Author: Ryosuke

高野信治『神になった武士』

副題「平将門から西郷隆盛まで」、吉川弘文館、歴史文化ライブラリー、2022年。

「今以て生きてござる」―プロローグ
神になる武士
神格化という記憶のスタイル―記憶としての祭祀
アイデンティティの支え
武士を神に祀る民
武士身分の消滅と近代化のなかで―開放と収斂
生き続けてきた武士の記憶と祭祀―エピローグ

神格化された武士という切り口でもって、日本宗教史を横断するといった趣の書。『武士神格化の研究』という大著をもとにする。著者の関心がもともと、江戸時代の武士と民の関係にあり、佐賀藩神代鍋島領の研究を進めてきた方と「あとがき」に記してあってちょっと納得、そこから武士神格化一般に手を広げることで視点が拡散してしまっている印象もあるが、話題は豊富。
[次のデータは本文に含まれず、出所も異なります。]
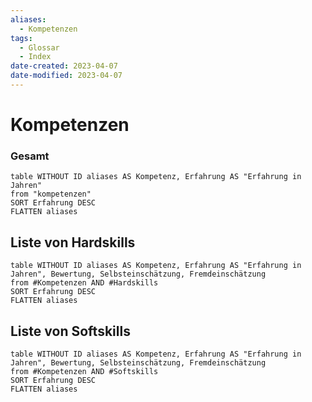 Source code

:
 ```yaml
---
aliases:
  - Kompetenzen
tags:
  - Glossar
  - Index
date-created: 2023-04-07
date-modified: 2023-04-07
---
```


# Kompetenzen

### Gesamt

```dataview 
table WITHOUT ID aliases AS Kompetenz, Erfahrung AS "Erfahrung in Jahren"
from "kompetenzen" 
SORT Erfahrung DESC
FLATTEN aliases
```

## Liste von Hardskills

```dataview 
table WITHOUT ID aliases AS Kompetenz, Erfahrung AS "Erfahrung in Jahren", Bewertung, Selbsteinschätzung, Fremdeinschätzung
from #Kompetenzen AND #Hardskills 
SORT Erfahrung DESC
FLATTEN aliases
```

## Liste von Softskills

```dataview 
table WITHOUT ID aliases AS Kompetenz, Erfahrung AS "Erfahrung in Jahren", Bewertung, Selbsteinschätzung, Fremdeinschätzung
from #Kompetenzen AND #Softskills  
SORT Erfahrung DESC
FLATTEN aliases
```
祭神として祀られている数の筆頭が623件の徳川家康であるのはいかにもであるが、2位は153件の加藤清正だそうで、清正はハンセン病の治癒と土木工事をめぐる信仰から祀られているらしい(42)。3位の平景清は128件、芝居や謡曲でよく知られ、眼病治癒の信仰対象となったとか(43)。また、1789年の松井寿鶴斎撰『東国旅行談』の記載が紹介されていて、義経が関所を通ることに成功した弁慶が安産祈願の対象になっていたという話など、はじめて聞いたな(77)。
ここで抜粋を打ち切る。